In your copy, reproduce each entry exactly and include no picture.

========================================================================

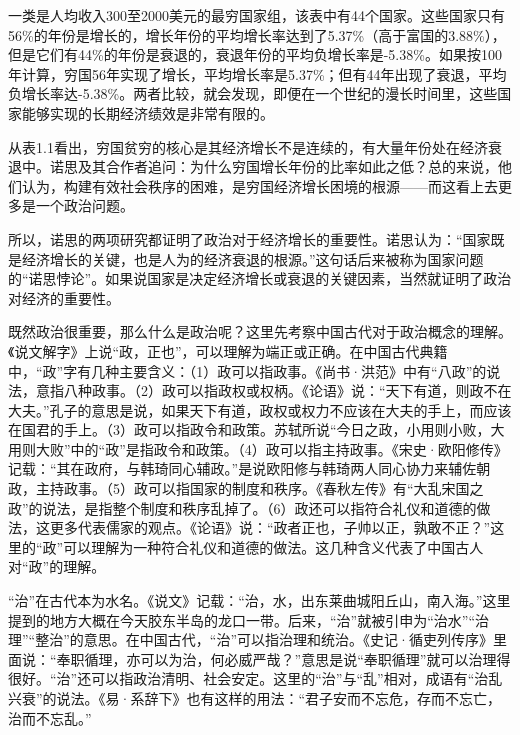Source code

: 一类是人均收入300至2000美元的最穷国家组，该表中有44个国家。这些国家只有56\%的年份是增长的，增长年份的平均增长率达到了5.37\%（高于富国的3.88\%），但是它们有44\%的年份是衰退的，衰退年份的平均负增长率是-5.38\%。如果按100年计算，穷国56年实现了增长，平均增长率是5.37\%；但有44年出现了衰退，平均负增长率达-5.38\%。两者比较，就会发现，即便在一个世纪的漫长时间里，这些国家能够实现的长期经济绩效是非常有限的。

从表1.1看出，穷国贫穷的核心是其经济增长不是连续的，有大量年份处在经济衰退中。诺思及其合作者追问：为什么穷国增长年份的比率如此之低？总的来说，他们认为，构建有效社会秩序的困难，是穷国经济增长困境的根源——而这看上去更多是一个政治问题。

所以，诺思的两项研究都证明了政治对于经济增长的重要性。诺思认为：“国家既是经济增长的关键，也是人为的经济衰退的根源。”这句话后来被称为国家问题的“诺思悖论”。如果说国家是决定经济增长或衰退的关键因素，当然就证明了政治对经济的重要性。


既然政治很重要，那么什么是政治呢？这里先考察中国古代对于政治概念的理解。《说文解字》上说“政，正也”，可以理解为端正或正确。在中国古代典籍中，“政”字有几种主要含义：（1）政可以指政事。《尚书·洪范》中有“八政”的说法，意指八种政事。（2）政可以指政权或权柄。《论语》说：“天下有道，则政不在大夫。”孔子的意思是说，如果天下有道，政权或权力不应该在大夫的手上，而应该在国君的手上。（3）政可以指政令和政策。苏轼所说“今日之政，小用则小败，大用则大败”中的“政”是指政令和政策。（4）政可以指主持政事。《宋史·欧阳修传》记载：“其在政府，与韩琦同心辅政。”是说欧阳修与韩琦两人同心协力来辅佐朝政，主持政事。（5）政可以指国家的制度和秩序。《春秋左传》有“大乱宋国之政”的说法，是指整个制度和秩序乱掉了。（6）政还可以指符合礼仪和道德的做法，这更多代表儒家的观点。《论语》说：“政者正也，子帅以正，孰敢不正？”这里的“政”可以理解为一种符合礼仪和道德的做法。这几种含义代表了中国古人对“政”的理解。

“治”在古代本为水名。《说文》记载：“治，水，出东莱曲城阳丘山，南入海。”这里提到的地方大概在今天胶东半岛的龙口一带。后来，“治”就被引申为“治水”“治理”“整治”的意思。在中国古代，“治”可以指治理和统治。《史记·循吏列传序》里面说：“奉职循理，亦可以为治，何必威严哉？”意思是说“奉职循理”就可以治理得很好。“治”还可以指政治清明、社会安定。这里的“治”与“乱”相对，成语有“治乱兴衰”的说法。《易·系辞下》也有这样的用法：“君子安而不忘危，存而不忘亡，治而不忘乱。”

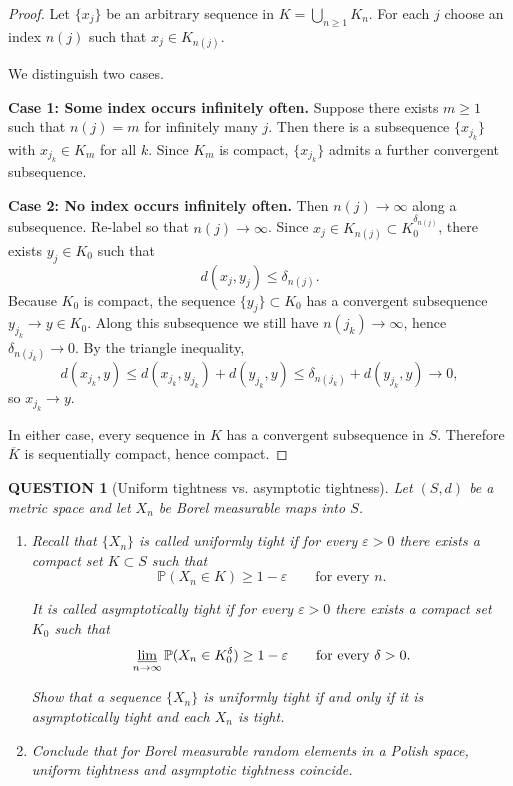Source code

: \documentclass[12pt]{article}
\renewcommand{\(}{\left(}%
\renewcommand{\)}{\right)}%
\renewcommand{\[}{\left[}%
\renewcommand{\]}{\right]}%
\newtheorem{question}{QUESTION}[section]}
\newtheorem{proof}{Proof.}}
\begin{document}
\begin{proof}
Let $\{x_j\}$ be an arbitrary sequence in $K=\bigcup_{n\ge1}K_n$.
For each $j$ choose an index $n(j)$ such that $x_j\in K_{n(j)}$.

We distinguish two cases.

\medskip
\textbf{Case 1: Some index occurs infinitely often.}
Suppose there exists $m\ge1$ such that $n(j)=m$ for infinitely many $j$.
Then there is a subsequence $\{x_{j_k}\}$ with $x_{j_k}\in K_m$ for all $k$.
Since $K_m$ is compact, $\{x_{j_k}\}$ admits a further convergent subsequence.

\medskip
\textbf{Case 2: No index occurs infinitely often.}
Then $n(j)\to\infty$ along a subsequence. Re-label so that $n(j)\to\infty$.
Since $x_j\in K_{n(j)}\subset K_0^{\delta_{n(j)}}$, there exists $y_j\in K_0$ such that
\begin{equation*}
d(x_j,y_j)\le \delta_{n(j)}.
\end{equation*}
Because $K_0$ is compact, the sequence $\{y_j\}\subset K_0$ has a convergent subsequence
$y_{j_k}\to y\in K_0$. Along this subsequence we still have $n(j_k)\to\infty$, hence
$\delta_{n(j_k)}\to0$. By the triangle inequality,
\begin{equation*}
d(x_{j_k},y)\le d(x_{j_k},y_{j_k})+d(y_{j_k},y)
\le \delta_{n(j_k)}+d(y_{j_k},y)\to0,
\end{equation*}
so $x_{j_k}\to y$.

\medskip
In either case, every sequence in $K$ has a convergent subsequence in $S$.
Therefore $\overline{K}$ is sequentially compact, hence compact.
\end{proof}
  
  \begin{question}[Uniform tightness vs. asymptotic tightness]
Let $(S,d)$ be a metric space and let $X_n$ be Borel measurable maps into $S$.

\begin{enumerate}
\item Recall that $\{X_n\}$ is called \emph{uniformly tight} if for every $\varepsilon>0$
there exists a compact set $K\subset S$ such that
\begin{equation*}
\mathbb P(X_n\in K)\ge 1-\varepsilon \qquad \text{for every } n .
\end{equation*}

It is called \emph{asymptotically tight} if for every $\varepsilon>0$ there exists
a compact set $K_0$ such that
\begin{equation*}
\varliminf_{n\to\infty}\mathbb P(X_n\in K_0^\delta)\ge 1-\varepsilon
\qquad \text{for every } \delta>0 .
\end{equation*}

Show that a sequence $\{X_n\}$ is uniformly tight if and only if it is asymptotically
tight and each $X_n$ is tight.

\item Conclude that for Borel measurable random elements in a Polish space,
uniform tightness and asymptotic tightness coincide.
\end{enumerate}
\end{question}
\end{document}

========================================================================

= ANSWER =
Source code

: 一类是人均收入300至2000美元的最穷国家组，该表中有44个国家。这些国家只有56\%的年份是增长的，增长年份的平均增长率达到了5.37\%（高于富国的3.88\%），但是它们有44\%的年份是衰退的，衰退年份的平均负增长率是-5.38\%。如果按100年计算，穷国56年实现了增长，平均增长率是5.37\%；但有44年出现了衰退，平均负增长率达-5.38\%。两者比较，就会发现，即便在一个世纪的漫长时间里，这些国家能够实现的长期经济绩效是非常有限的。

从表1.1看出，穷国贫穷的核心是其经济增长不是连续的，有大量年份处在经济衰退中。诺思及其合作者追问：为什么穷国增长年份的比率如此之低？总的来说，他们认为，构建有效社会秩序的困难，是穷国经济增长困境的根源——而这看上去更多是一个政治问题。

所以，诺思的两项研究都证明了政治对于经济增长的重要性。诺思认为：“国家既是经济增长的关键，也是人为的经济衰退的根源。”这句话后来被称为国家问题的“诺思悖论”。如果说国家是决定经济增长或衰退的关键因素，当然就证明了政治对经济的重要性。


既然政治很重要，那么什么是政治呢？这里先考察中国古代对于政治概念的理解。《说文解字》上说“政，正也”，可以理解为端正或正确。在中国古代典籍中，“政”字有几种主要含义：（1）政可以指政事。《尚书·洪范》中有“八政”的说法，意指八种政事。（2）政可以指政权或权柄。《论语》说：“天下有道，则政不在大夫。”孔子的意思是说，如果天下有道，政权或权力不应该在大夫的手上，而应该在国君的手上。（3）政可以指政令和政策。苏轼所说“今日之政，小用则小败，大用则大败”中的“政”是指政令和政策。（4）政可以指主持政事。《宋史·欧阳修传》记载：“其在政府，与韩琦同心辅政。”是说欧阳修与韩琦两人同心协力来辅佐朝政，主持政事。（5）政可以指国家的制度和秩序。《春秋左传》有“大乱宋国之政”的说法，是指整个制度和秩序乱掉了。（6）政还可以指符合礼仪和道德的做法，这更多代表儒家的观点。《论语》说：“政者正也，子帅以正，孰敢不正？”这里的“政”可以理解为一种符合礼仪和道德的做法。这几种含义代表了中国古人对“政”的理解。

“治”在古代本为水名。《说文》记载：“治，水，出东莱曲城阳丘山，南入海。”这里提到的地方大概在今天胶东半岛的龙口一带。后来，“治”就被引申为“治水”“治理”“整治”的意思。在中国古代，“治”可以指治理和统治。《史记·循吏列传序》里面说：“奉职循理，亦可以为治，何必威严哉？”意思是说“奉职循理”就可以治理得很好。“治”还可以指政治清明、社会安定。这里的“治”与“乱”相对，成语有“治乱兴衰”的说法。《易·系辞下》也有这样的用法：“君子安而不忘危，存而不忘亡，治而不忘乱。”

Source code

: \documentclass[12pt]{article}
\renewcommand{\(}{\left(}%
\renewcommand{\)}{\right)}%
\renewcommand{\[}{\left[}%
\renewcommand{\]}{\right]}%
\newtheorem{question}{QUESTION}[section]}
\newtheorem{proof}{Proof.}}
\begin{document}
\begin{proof}
Let $\{x_j\}$ be an arbitrary sequence in $K=\bigcup_{n\ge1}K_n$.
For each $j$ choose an index $n(j)$ such that $x_j\in K_{n(j)}$.

We distinguish two cases.

\medskip
\textbf{Case 1: Some index occurs infinitely often.}
Suppose there exists $m\ge1$ such that $n(j)=m$ for infinitely many $j$.
Then there is a subsequence $\{x_{j_k}\}$ with $x_{j_k}\in K_m$ for all $k$.
Since $K_m$ is compact, $\{x_{j_k}\}$ admits a further convergent subsequence.

\medskip
\textbf{Case 2: No index occurs infinitely often.}
Then $n(j)\to\infty$ along a subsequence. Re-label so that $n(j)\to\infty$.
Since $x_j\in K_{n(j)}\subset K_0^{\delta_{n(j)}}$, there exists $y_j\in K_0$ such that
\begin{equation*}
d(x_j,y_j)\le \delta_{n(j)}.
\end{equation*}
Because $K_0$ is compact, the sequence $\{y_j\}\subset K_0$ has a convergent subsequence
$y_{j_k}\to y\in K_0$. Along this subsequence we still have $n(j_k)\to\infty$, hence
$\delta_{n(j_k)}\to0$. By the triangle inequality,
\begin{equation*}
d(x_{j_k},y)\le d(x_{j_k},y_{j_k})+d(y_{j_k},y)
\le \delta_{n(j_k)}+d(y_{j_k},y)\to0,
\end{equation*}
so $x_{j_k}\to y$.

\medskip
In either case, every sequence in $K$ has a convergent subsequence in $S$.
Therefore $\overline{K}$ is sequentially compact, hence compact.
\end{proof}
  
  \begin{question}[Uniform tightness vs. asymptotic tightness]
Let $(S,d)$ be a metric space and let $X_n$ be Borel measurable maps into $S$.

\begin{enumerate}
\item Recall that $\{X_n\}$ is called \emph{uniformly tight} if for every $\varepsilon>0$
there exists a compact set $K\subset S$ such that
\begin{equation*}
\mathbb P(X_n\in K)\ge 1-\varepsilon \qquad \text{for every } n .
\end{equation*}

It is called \emph{asymptotically tight} if for every $\varepsilon>0$ there exists
a compact set $K_0$ such that
\begin{equation*}
\varliminf_{n\to\infty}\mathbb P(X_n\in K_0^\delta)\ge 1-\varepsilon
\qquad \text{for every } \delta>0 .
\end{equation*}

Show that a sequence $\{X_n\}$ is uniformly tight if and only if it is asymptotically
tight and each $X_n$ is tight.

\item Conclude that for Borel measurable random elements in a Polish space,
uniform tightness and asymptotic tightness coincide.
\end{enumerate}
\end{question}
\end{document}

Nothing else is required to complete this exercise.